HELMUT NEWTON (b. 1920)
Kristin Bell, 1976
each with Playboy stamp (on the verso)
3 gelatin silver prints
each 9½ x 6½ in. (24.1 x 16.5 cm.) or the reverse
RUN DATE: August 1976, 200 Motels or, How I Spent My Summer Vacation. (3)
The son of a wealthy Berlin button manufacturer, Helmut Newton began his career in photography in the studio of Yva (Else Simon) in 1936. With the rise of Nazism, Newton fled Germany for Singapore, finally settling in Australia in 1940, where he served in the Army until the end of the second world war. After completing his military service, Newton opened a small studio in Melbourne and worked there as a fashion photographer, achieving increasing success and critical recognition.

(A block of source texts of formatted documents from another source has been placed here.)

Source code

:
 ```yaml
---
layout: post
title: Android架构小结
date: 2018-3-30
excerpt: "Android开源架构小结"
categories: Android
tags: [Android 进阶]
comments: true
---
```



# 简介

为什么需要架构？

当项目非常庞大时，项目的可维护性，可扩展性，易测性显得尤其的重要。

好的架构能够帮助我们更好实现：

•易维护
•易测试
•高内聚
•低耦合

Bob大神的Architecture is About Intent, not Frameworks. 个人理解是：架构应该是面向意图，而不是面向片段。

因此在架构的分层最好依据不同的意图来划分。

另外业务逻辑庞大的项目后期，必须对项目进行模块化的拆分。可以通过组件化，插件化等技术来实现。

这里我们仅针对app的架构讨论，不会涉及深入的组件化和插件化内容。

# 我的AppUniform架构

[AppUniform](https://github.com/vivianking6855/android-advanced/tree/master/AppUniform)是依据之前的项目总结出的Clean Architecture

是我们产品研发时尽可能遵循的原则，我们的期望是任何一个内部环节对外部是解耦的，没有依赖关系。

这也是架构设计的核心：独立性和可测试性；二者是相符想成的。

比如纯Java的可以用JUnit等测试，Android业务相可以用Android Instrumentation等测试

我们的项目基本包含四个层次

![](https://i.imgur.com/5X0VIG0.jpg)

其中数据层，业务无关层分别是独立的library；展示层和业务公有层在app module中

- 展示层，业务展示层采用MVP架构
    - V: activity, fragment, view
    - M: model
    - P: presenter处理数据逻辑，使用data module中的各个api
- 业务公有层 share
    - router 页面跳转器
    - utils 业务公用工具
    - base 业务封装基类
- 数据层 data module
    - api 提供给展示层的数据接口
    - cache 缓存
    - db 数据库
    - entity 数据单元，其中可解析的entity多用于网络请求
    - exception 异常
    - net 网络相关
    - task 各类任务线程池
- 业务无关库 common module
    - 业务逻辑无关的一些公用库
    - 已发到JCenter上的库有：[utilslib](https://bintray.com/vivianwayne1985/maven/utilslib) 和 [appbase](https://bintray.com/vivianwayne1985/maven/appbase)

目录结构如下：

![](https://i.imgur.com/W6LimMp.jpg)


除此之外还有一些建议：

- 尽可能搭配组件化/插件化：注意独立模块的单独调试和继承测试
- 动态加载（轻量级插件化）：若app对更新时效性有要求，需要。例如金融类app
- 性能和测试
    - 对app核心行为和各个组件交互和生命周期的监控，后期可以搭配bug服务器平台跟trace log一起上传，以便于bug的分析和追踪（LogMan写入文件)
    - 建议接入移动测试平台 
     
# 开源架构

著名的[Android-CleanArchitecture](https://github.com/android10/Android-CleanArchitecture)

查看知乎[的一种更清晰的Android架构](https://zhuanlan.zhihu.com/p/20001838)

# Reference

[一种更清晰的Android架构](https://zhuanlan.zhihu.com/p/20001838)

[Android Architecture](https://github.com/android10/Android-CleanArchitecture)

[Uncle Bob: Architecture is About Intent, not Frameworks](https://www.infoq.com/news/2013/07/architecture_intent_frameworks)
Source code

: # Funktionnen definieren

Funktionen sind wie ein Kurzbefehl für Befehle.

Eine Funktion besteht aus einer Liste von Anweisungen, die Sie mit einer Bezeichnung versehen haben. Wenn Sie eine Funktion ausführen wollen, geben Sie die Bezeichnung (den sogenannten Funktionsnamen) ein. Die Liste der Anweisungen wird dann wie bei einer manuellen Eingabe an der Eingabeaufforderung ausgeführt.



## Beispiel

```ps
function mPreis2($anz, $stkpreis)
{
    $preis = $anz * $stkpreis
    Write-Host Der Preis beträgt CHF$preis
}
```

He moved to Paris in 1961 and became a regular contributor to Paris Vogue and other high fashion magazines. From the mid 1970s onwards, Newton also shot a number of memorable subjects for Playboy, an obvious association given his credit of having introduced sex to fashion photography. Newton, however, would disagree with this analysis. In Playboy's September 1987 issue, he stated that he considered himself "...too raunchy" for the magazine. Indeed, his overtly erotic imagery is never straightforward; it always includes a wealth of complex, often fetishistic motifs and subtexts.